Central Bank questions budget giveaway plan

Regulator’s chief economist says Ireland probably does not need fiscal stimulus

Central Bank chief economist Gabriel Fagan said it was hard to make an argument for stimulus in an economy growing at 4.5 per cent. Photograph: Alan Betson

Central Bank chief economist Gabriel Fagan said it was hard to make an argument for stimulus in an economy growing at 4.5 per cent. Photograph: Alan Betson


The Central Bank’s chief economist has questioned the need for additional stimulus in a strongly growing economy, as the Government prepares to unveil €1 billion of extra public spending and tax cuts in Budget 2017 next week.

“In view of the current state of the economy it’s very hard to argue the case that the economy needs fiscal stimulus,” Gabriel Fagan, the chief economist, said on Thursday at the publication of the bank’s latest quarterly bulletin.

“An economy growing at 4.5 per cent, [with] unemployment coming down, is this an economy that needs a fiscal stimulus? Probably not.”

Delivering what are likely to be the Central Bank’s last public comments before what is set to be a third expansionary budget in a row, following about €30 billion of austerity measures during the financial crisis, Mr Fagan welcomed that the Government’s plans are within EU fiscal rules.

The bank shaved its forecasts for personal consumption, exports and overall economic growth for this year in the bulletin and warned risks to these projections “remain clearly tilted to the downside” as a result of Brexit.


The organisation lowered its forecast for gross domestic product (GDP) growth for this year by 0.4 percentage points to 4.5 per cent and left its 2017 projection unchanged at 3.6 per cent, having downgraded its estimates more materially in July in the wake of the surprise UK vote.

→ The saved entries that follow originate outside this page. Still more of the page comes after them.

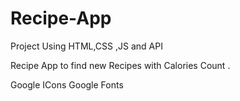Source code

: # Recipe-App
Project Using HTML,CSS ,JS and API

Recipe App to find new Recipes with  Calories Count .


Google ICons
Google Fonts 

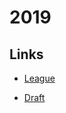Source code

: # 2019

## Links

* [League](https://football.fantasysports.yahoo.com/f1/222122)

* [Draft](https://football.fantasysports.yahoo.com/f1/222122/draft)
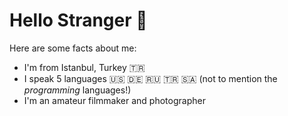 # Hello Stranger 👋
Here are some facts about me:

* I'm from Istanbul, Turkey 🇹🇷
* I speak 5 languages :us: :de: :ru: 🇹🇷 🇸🇦 (not to mention the _programming_ languages!)
* I'm an amateur filmmaker and photographer

<!--
**dogacancolak/dogacancolak** is a ✨ _special_ ✨ repository because its `README.md` (this file) appears on your GitHub profile.

Here are some ideas to get you started:

- 🔭 I’m currently working on ...
- 🌱 I’m currently learning ...
- 👯 I’m looking to collaborate on ...
- 🤔 I’m looking for help with ...
- 💬 Ask me about ...
- 📫 How to reach me: ...
- 😄 Pronouns: ...
- ⚡ Fun fact: ...
-->
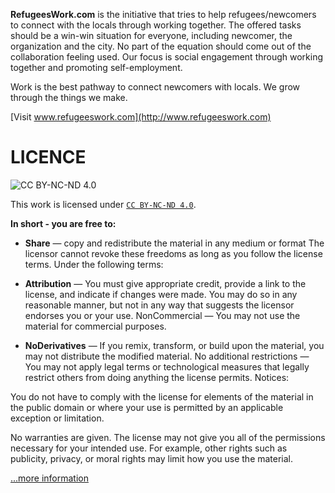 **RefugeesWork.com** is the initiative that tries to help refugees/newcomers to connect with the locals through working together. The offered tasks should be a win-win situation for everyone, including newcomer, the organization and the city. No part of the equation should come out of the collaboration feeling used. Our focus is social engagement through working together and promoting self-employment.

Work is the best pathway to connect newcomers with locals. We grow through the things we make.

[Visit www.refugeeswork.com](http://www.refugeeswork.com)



LICENCE
=======

![CC BY-NC-ND 4.0](https://i.creativecommons.org/l/by-nc-nd/4.0/88x31.png "Creative Commons Attribution-NonCommercial-NoDerivatives 4.0 International License")

This work is licensed under <a rel="license" href="https://creativecommons.org/licenses/by-nc-nd/4.0/legalcode" alt="Creative Commons Attribution-NonCommercial-NoDerivatives 4.0 International License">`CC BY-NC-ND 4.0`</a>.

__In short - you are free to:__

* __Share__ — copy and redistribute the material in any medium or format
The licensor cannot revoke these freedoms as long as you follow the license terms.
Under the following terms:

* __Attribution__ — You must give appropriate credit, provide a link to the license, and indicate if changes were made. You may do so in any reasonable manner, but not in any way that suggests the licensor endorses you or your use.
NonCommercial — You may not use the material for commercial purposes.

* __NoDerivatives__ — If you remix, transform, or build upon the material, you may not distribute the modified material.
No additional restrictions — You may not apply legal terms or technological measures that legally restrict others from doing anything the license permits.
Notices:

You do not have to comply with the license for elements of the material in the public domain or where your use is permitted by an applicable exception or limitation.

No warranties are given. The license may not give you all of the permissions necessary for your intended use. For example, other rights such as publicity, privacy, or moral rights may limit how you use the material.

[...more information](https://raw.github.com/ninabreznik/LeadShareApp/master/LICENSE "Creative Commons Attribution-NonCommercial-NoDerivatives 4.0 International License")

The latest projections are based on a euro-sterling rate of 84p. However, the euro surged to a fresh five-year high of 88.5p on Thursday, marking a 15.5 per cent surge since the Brexit referendum, and some analysts predict the rate may touch 90p by the year end.

The bank’s head of Irish economic analysis, John Flynn, said that if the current rate persisted it would have some impact on future forecasts.

However, he added: “We’ve seen over a long period of time the economy demonstrate considerable flexibility and it’s able to deal with the sterling rate at quite different levels. The Irish economy is a much more flexible economy now than it was at various times in the past, when sterling was a challenge for us.”

The bank maintains that underlying demand for products and services in trading-partner countries outweighs foreign-exchange rates. While recent UK data suggested the British economy is faring better than feared after the Brexit vote, Mr Fagan, said it was “far too early” to determine the real impact of the decision on the world’s fifth largest economy.

Debt goals

Meanwhile, Mr Fagan said that although Government debt has fallen from a crisis-time peak of 123 per cent of GDP to 80 per cent as of the first three months of this year, the State should set its own long-term debt goals. He suggested these needed to be more ambitious than a debt ratio of 60 per cent of GDP, which EU countries are required to aim for at a minimum.

A ratio, set mainly with larger economies in mind, is “probably not appropriate for Ireland, ” Mr Fagan said, as GDP growth tends to be skewed by the activities of multinationals.

He declined to say what sort of measurement Ireland should target, as the Central Statistics Office and Irish Fiscal Advisory Council (IFAC) review how best to provide insight and understanding of the economy in light of revelation in July that GDP soared by 26 per cent last year.

Separately, IFAC has endorsed the Department of Finance’s economic projections for this year and next ahead of the budget. The Minister for Public Expenditure and Reform Paschal Donohoe said at the Construction Industry Federation annual conference that the budget will include some measures sought by Fianna Fáil.